• _MATERIAL SUPPLIED_:
------------------------------------------------

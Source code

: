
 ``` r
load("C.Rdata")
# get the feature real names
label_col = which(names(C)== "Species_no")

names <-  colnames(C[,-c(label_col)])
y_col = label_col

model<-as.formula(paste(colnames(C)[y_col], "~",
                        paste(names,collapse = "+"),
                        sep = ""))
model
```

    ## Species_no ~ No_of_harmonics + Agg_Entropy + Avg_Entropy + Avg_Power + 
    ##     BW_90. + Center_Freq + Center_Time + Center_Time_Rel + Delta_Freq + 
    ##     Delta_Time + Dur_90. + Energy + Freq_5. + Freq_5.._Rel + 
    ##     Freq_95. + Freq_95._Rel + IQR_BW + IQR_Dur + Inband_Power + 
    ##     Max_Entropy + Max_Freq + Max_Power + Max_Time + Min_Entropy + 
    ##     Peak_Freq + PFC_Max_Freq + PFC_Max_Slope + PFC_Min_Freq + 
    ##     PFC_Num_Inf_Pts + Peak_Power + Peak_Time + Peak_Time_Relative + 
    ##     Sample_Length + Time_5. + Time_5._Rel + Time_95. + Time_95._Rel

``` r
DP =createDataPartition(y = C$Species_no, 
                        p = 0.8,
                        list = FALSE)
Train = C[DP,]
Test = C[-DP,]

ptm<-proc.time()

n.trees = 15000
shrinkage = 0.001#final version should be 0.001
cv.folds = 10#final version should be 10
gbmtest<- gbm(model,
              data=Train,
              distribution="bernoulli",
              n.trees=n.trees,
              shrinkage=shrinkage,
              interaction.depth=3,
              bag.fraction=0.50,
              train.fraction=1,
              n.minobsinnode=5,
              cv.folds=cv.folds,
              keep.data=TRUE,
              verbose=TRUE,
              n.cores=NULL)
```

------------------------------------------------

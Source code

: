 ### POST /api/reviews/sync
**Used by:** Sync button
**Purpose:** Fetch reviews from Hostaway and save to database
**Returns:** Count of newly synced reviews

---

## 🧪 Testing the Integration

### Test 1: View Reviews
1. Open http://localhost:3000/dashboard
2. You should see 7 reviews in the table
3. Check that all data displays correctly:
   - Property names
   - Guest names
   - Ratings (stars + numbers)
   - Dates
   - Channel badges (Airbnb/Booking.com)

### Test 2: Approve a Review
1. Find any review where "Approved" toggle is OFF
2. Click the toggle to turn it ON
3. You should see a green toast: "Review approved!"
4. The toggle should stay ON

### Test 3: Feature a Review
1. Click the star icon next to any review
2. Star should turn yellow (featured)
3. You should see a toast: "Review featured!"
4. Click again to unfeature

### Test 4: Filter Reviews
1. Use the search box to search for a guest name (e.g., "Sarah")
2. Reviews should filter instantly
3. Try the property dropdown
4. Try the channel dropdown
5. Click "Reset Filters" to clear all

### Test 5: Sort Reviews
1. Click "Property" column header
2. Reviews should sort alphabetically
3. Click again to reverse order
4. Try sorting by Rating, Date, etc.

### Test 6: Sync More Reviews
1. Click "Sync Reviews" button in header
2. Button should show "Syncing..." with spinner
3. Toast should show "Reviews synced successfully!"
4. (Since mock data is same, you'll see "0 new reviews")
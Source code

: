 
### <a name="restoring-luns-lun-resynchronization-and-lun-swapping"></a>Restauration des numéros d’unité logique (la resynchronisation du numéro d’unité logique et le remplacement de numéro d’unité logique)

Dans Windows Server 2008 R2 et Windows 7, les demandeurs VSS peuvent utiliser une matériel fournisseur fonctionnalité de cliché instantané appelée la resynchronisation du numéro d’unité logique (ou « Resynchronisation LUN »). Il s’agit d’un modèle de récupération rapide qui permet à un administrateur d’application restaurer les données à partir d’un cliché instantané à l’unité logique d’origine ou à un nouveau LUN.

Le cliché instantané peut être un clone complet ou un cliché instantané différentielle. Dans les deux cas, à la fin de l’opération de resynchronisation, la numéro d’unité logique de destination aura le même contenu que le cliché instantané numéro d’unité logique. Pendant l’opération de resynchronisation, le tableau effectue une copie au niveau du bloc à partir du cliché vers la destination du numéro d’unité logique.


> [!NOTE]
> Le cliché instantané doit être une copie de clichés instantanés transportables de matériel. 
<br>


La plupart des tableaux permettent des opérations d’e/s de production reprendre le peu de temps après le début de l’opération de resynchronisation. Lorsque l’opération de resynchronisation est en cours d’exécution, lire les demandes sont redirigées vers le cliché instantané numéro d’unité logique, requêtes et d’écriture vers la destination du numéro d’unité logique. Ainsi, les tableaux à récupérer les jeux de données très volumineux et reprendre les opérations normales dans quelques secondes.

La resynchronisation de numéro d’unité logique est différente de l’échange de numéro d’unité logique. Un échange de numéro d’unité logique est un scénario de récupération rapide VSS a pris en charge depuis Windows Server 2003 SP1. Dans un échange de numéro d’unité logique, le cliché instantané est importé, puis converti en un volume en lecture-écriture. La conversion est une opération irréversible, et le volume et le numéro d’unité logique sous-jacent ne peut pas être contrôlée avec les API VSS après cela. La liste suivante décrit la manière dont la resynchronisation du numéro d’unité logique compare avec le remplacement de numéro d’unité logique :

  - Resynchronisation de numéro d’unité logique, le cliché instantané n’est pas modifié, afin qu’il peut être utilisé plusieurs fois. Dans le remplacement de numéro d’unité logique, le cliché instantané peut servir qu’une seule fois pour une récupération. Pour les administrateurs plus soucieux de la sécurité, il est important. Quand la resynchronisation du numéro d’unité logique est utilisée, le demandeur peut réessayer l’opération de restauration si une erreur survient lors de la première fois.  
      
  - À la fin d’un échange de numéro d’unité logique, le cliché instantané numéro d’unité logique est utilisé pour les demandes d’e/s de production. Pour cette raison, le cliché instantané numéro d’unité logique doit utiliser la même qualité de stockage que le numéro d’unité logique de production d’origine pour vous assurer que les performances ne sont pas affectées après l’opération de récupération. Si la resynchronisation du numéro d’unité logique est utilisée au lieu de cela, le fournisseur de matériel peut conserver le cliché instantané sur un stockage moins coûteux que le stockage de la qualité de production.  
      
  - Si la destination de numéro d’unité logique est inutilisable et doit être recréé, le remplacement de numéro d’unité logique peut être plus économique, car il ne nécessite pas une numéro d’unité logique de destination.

------------------------------------------------

• _EXERCISE AIM_:
Your task for the entries above: copy exactly the span starting with the line with "- À la fin d’un" and going on through the line with "- Si la destination", both lines included, and nothing else.

• _TASK SOLUTION_:
  - À la fin d’un échange de numéro d’unité logique, le cliché instantané numéro d’unité logique est utilisé pour les demandes d’e/s de production. Pour cette raison, le cliché instantané numéro d’unité logique doit utiliser la même qualité de stockage que le numéro d’unité logique de production d’origine pour vous assurer que les performances ne sont pas affectées après l’opération de récupération. Si la resynchronisation du numéro d’unité logique est utilisée au lieu de cela, le fournisseur de matériel peut conserver le cliché instantané sur un stockage moins coûteux que le stockage de la qualité de production.  
      
  - Si la destination de numéro d’unité logique est inutilisable et doit être recréé, le remplacement de numéro d’unité logique peut être plus économique, car il ne nécessite pas une numéro d’unité logique de destination.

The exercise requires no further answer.